CN115417067A - Belt deviation monitoring system and method based on binocular line laser camera - Google Patents

Abstract

The application provides a belt deviation monitoring system and method based on a binocular line laser camera, which relate to the technical field of coal mining automation, and the belt deviation monitoring system based on the binocular line laser camera comprises a data acquisition module and a rear-end processor; the data acquisition module at least comprises a binocular line laser camera, the binocular line laser camera is installed above the target belt and used for acquiring point cloud data on the upper portion of the target belt when the target belt runs, the rear-end processor at least comprises a data processing module, and the data processing module is used for acquiring the point cloud data on the upper portion of the target belt and carrying out deviation calculation. According to the deviation detection method and device, deviation detection precision is improved, and the requirements for real-time performance and accuracy of detection are met.

Description

Belt deviation monitoring system and method based on binocular line laser camera

Technical Field

The application relates to the field of coal mining automation, in particular to a belt deviation monitoring system and method based on a binocular line laser camera.

Background

The belt conveyor is more and more widely applied to coal mines, and the early warning and protection measures for the belt are more and more important. The belt deviation is the most frequently encountered phenomenon in the running process of the belt conveyor, and when the belt deviation reaches a certain degree, the belt conveyor counter deflector can be triggered, so that the belt conveyor cannot run normally, and the normal production efficiency and process are influenced. The main parts of the equipment are damaged, the axial force borne by the roller and the carrier roller is increased after the belt deviates, the roller changes the shaft, and the carrier roller bearing is damaged. The material can be sprinkled on the return belt by the deviation, the abnormal abrasion between the belt and the roller is caused, and the service life of the roller and the belt is shortened. Therefore, it is very important to take corresponding measures to process the deviation of the belt conveyor.

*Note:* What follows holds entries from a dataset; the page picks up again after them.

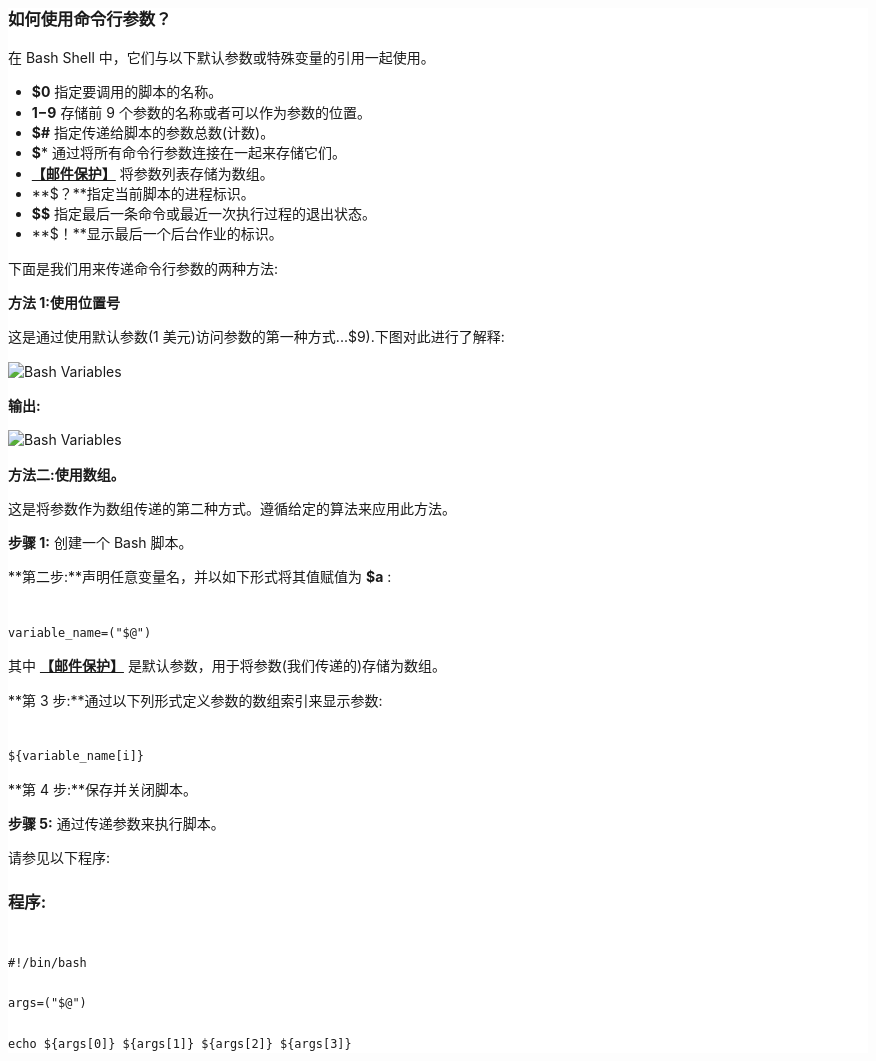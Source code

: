 ### 如何使用命令行参数？

在 Bash Shell 中，它们与以下默认参数或特殊变量的引用一起使用。

*   **$0** 指定要调用的脚本的名称。
*   **$1-$9** 存储前 9 个参数的名称或者可以作为参数的位置。
*   **$#** 指定传递给脚本的参数总数(计数)。
*   **$*** 通过将所有命令行参数连接在一起来存储它们。
*   **[【邮件保护】](/cdn-cgi/l/email-protection)** 将参数列表存储为数组。
*   **$？**指定当前脚本的进程标识。
*   **$$** 指定最后一条命令或最近一次执行过程的退出状态。
*   **$！**显示最后一个后台作业的标识。

下面是我们用来传递命令行参数的两种方法:

**方法 1:使用位置号**

这是通过使用默认参数(1 美元)访问参数的第一种方式...$9).下图对此进行了解释:

![Bash Variables](../Images/21afb4f20e067474feed95e28ac0cac0.png)

**输出:**

![Bash Variables](../Images/53ab6805177518cf6c9e3bb48f76575a.png)

**方法二:使用数组。**

这是将参数作为数组传递的第二种方式。遵循给定的算法来应用此方法。

**步骤 1:** 创建一个 Bash 脚本。

**第二步:**声明任意变量名，并以如下形式将其值赋值为 **$a** :

```

variable_name=("$@")

```

其中 **[【邮件保护】](/cdn-cgi/l/email-protection)** 是默认参数，用于将参数(我们传递的)存储为数组。

**第 3 步:**通过以下列形式定义参数的数组索引来显示参数:

```

${variable_name[i]}

```

**第 4 步:**保存并关闭脚本。

**步骤 5:** 通过传递参数来执行脚本。

请参见以下程序:

### 程序:

```

#!/bin/bash

args=("$@")

echo ${args[0]} ${args[1]} ${args[2]} ${args[3]}

```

In view of the above, the present invention is particularly proposed.

Disclosure of Invention

In order to overcome the defects of the prior art, the embodiment of the application provides a belt deviation monitoring system and method based on a binocular line laser camera, and deviation detection precision and real-time performance are improved.

In a first aspect, a technical solution adopted by the embodiments of the present application to solve the technical problem is: a belt deviation monitoring system based on a binocular line laser camera comprises a data acquisition module and a rear-end processor;

the data acquisition module at least comprises a binocular line laser camera which is arranged above a target belt and is used for acquiring point cloud data on the upper part of the target belt when the target belt runs;

the back-end processor at least comprises a data processing module, and the data processing module is used for acquiring point cloud data on the upper part of the target belt and carrying out deviation calculation.

Further, the point cloud data is specifically constructed by adopting a sliding window idea, edge detection is carried out on the point cloud in unit time, all edge points are extracted, the edge points of the head and the tail are removed, only edge point sets on two sides of the belt are left, and deviation calculation is carried out according to the point cloud edge point sets.

Further, the extraction of the edge points comprises the steps of extracting X values of a first line and a last line, extracting a Y value range of the point cloud, and removing points of which the abscissa values are X-cut ordinate values in the Y value range.

Further, the deviation calculating method includes: a. recording three-dimensional coordinate information of a belt edge of a laser at a belt position, b, calculating an included angle between an initial belt edge and a camera central point, c, calculating an included angle between the initial belt edge and the camera central point through a calculated real-time belt edge point set, and d, calculating a deviation angle through the included angle between the initial belt edge and the camera central point and the included angle between the real-time belt edge point calculation and the camera central point.

Furthermore, the system also comprises a back-end control unit;

and the input end of the rear-end control unit is connected with the output end of the data processing module.

Furthermore, the output end of the rear-end control unit is connected with an audible and visual alarm, and the audible and visual alarm is used for executing audible and visual alarm operation according to the received audible and visual alarm instruction.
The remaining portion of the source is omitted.